SPP staff pointed out that the 33% PRM brought forward by the Supply Adequacy Working Group (SAWG) technically meets a 1-in-10 reliability standard; they intend to bring both PRMs to state regulators and the RTO’s board during their August meetings. 

Omaha Public Power District’s Colton Kennedy, the SAWG’s chair, said the PRM’s requirement is intended to ensure that load-responsible entities are appropriately planning for capacity in both seasons. SPP’s 2023 loss-of-load study was the first in which staff directly analyzed seasonal risk beyond summer; it found a 15% PRM would not meet a 1-in-10 LOLE in either season. 

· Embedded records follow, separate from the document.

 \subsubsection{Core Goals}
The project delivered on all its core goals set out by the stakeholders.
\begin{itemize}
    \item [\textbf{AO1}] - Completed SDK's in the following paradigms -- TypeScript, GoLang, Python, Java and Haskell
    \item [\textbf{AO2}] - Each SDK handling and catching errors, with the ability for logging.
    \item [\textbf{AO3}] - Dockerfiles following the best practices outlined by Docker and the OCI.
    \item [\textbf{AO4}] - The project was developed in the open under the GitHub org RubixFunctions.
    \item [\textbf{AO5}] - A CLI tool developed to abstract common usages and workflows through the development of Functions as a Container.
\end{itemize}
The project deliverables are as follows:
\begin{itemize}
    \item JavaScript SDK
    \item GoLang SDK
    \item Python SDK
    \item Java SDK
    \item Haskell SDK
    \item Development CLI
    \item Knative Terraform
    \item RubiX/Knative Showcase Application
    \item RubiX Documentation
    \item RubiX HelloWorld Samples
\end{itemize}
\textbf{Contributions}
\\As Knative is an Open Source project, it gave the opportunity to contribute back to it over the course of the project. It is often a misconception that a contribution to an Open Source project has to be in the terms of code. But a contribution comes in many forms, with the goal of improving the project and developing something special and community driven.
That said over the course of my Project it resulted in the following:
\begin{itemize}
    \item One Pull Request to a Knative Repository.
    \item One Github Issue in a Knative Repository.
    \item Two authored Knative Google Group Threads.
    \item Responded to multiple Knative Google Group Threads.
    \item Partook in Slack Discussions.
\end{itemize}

“The complexity, the scope and the extent of questions by SAWG members by far surpassed all previous studies,” Kennedy said. “We didn’t previously have that in the historical [record] with an [LOLE] model. The inclusion of correlated outages, the inclusion of winter peak variability are the driving factors and are very reasonably supported. Very demonstrable, very objective in the work that we’re doing.” 

Advanced Power Alliance’s Steve Gaw (third from left) discusses issues with other renewable interests. | © RTO Insider LLC

He said SPP staff was very consistent with the 36% winter PRM recommendation, which created debate and discussion within SAWG related to the transition to a higher PRM by entities without sufficient capacity. 

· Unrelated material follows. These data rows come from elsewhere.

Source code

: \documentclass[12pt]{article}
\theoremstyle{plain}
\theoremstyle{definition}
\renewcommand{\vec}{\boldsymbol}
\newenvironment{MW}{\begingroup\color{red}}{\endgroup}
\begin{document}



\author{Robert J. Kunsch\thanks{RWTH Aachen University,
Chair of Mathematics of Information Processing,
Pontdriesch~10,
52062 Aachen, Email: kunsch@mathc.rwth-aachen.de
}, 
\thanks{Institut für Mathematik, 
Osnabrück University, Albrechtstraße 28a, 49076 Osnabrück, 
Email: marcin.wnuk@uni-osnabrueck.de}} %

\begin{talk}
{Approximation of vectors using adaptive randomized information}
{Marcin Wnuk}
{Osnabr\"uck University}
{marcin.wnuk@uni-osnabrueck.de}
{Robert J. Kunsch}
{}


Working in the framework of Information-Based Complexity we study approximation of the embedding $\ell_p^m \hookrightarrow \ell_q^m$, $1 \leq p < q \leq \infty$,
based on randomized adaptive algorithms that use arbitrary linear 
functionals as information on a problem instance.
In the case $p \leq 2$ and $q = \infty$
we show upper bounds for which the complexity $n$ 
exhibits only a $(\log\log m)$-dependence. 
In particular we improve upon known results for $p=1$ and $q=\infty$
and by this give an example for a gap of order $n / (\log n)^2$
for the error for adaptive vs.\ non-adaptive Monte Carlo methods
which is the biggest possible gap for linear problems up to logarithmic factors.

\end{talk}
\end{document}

“They’re concerned about the generation interconnection process and being able to study resources and get them through this process [quickly],” Kennedy said. 

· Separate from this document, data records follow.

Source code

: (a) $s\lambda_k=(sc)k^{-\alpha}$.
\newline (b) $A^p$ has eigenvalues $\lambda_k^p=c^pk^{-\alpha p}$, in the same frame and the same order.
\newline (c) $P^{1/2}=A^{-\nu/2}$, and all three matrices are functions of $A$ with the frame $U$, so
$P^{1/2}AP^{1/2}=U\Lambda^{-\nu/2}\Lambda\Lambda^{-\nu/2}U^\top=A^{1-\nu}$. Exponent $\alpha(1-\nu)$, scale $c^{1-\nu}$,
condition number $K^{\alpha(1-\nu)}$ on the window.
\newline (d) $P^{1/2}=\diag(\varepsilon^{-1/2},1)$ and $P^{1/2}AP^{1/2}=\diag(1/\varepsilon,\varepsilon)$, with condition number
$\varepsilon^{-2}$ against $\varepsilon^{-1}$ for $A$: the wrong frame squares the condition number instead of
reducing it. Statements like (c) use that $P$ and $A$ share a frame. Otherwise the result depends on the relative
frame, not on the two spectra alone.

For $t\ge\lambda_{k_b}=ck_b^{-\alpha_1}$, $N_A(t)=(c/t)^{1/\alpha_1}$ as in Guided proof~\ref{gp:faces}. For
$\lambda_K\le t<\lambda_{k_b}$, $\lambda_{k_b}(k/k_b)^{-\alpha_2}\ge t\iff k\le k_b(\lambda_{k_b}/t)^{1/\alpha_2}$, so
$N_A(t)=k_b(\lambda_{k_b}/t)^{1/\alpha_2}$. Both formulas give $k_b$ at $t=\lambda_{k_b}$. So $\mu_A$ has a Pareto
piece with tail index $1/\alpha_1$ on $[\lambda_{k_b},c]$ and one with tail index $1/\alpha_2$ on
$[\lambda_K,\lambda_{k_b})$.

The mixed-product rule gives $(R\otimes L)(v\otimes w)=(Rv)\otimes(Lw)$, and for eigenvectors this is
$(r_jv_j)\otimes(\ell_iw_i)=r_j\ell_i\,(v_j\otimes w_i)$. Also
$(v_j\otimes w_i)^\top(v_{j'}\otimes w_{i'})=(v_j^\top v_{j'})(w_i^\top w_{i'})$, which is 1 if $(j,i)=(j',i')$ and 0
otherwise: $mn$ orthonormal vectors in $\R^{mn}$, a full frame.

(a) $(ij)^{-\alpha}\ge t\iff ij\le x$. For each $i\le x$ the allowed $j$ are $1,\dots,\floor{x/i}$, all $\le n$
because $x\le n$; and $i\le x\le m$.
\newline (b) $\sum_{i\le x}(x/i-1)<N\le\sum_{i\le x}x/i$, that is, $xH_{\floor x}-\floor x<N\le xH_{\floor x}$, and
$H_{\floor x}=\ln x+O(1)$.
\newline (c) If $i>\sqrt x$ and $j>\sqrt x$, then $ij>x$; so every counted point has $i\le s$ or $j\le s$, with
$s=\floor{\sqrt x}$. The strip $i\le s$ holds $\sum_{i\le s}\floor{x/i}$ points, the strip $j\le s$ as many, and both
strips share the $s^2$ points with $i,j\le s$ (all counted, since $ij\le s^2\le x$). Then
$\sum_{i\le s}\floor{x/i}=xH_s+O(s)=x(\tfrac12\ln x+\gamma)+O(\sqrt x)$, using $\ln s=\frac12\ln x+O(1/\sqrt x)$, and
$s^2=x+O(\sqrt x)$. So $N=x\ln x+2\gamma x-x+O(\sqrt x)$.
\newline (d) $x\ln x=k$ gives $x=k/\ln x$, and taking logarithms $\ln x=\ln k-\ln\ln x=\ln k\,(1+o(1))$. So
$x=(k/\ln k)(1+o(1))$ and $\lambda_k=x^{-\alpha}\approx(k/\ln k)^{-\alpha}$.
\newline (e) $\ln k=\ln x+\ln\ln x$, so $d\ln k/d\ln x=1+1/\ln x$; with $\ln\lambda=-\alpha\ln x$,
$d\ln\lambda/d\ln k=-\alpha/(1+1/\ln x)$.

Regardless of the final number, individual entities will have to step up, said Bill Grant, formerly with Southwestern Public Service and back on MOPC as a representative for XO Energy. 

“The resources are out there. That doesn’t mean that there’s not some entities that have to scramble to meet this requirement,” Grant said. “Remember, if you approve these numbers, you are impacting utilities’ ability to get generation connected before any individual changes. There is an impact, and it’s kind of hidden.” 

“For a regulated investor-owned utility, there’s not enough time to get new generation in,” Oklahoma Gas & Electric’s Brad Cochran said. 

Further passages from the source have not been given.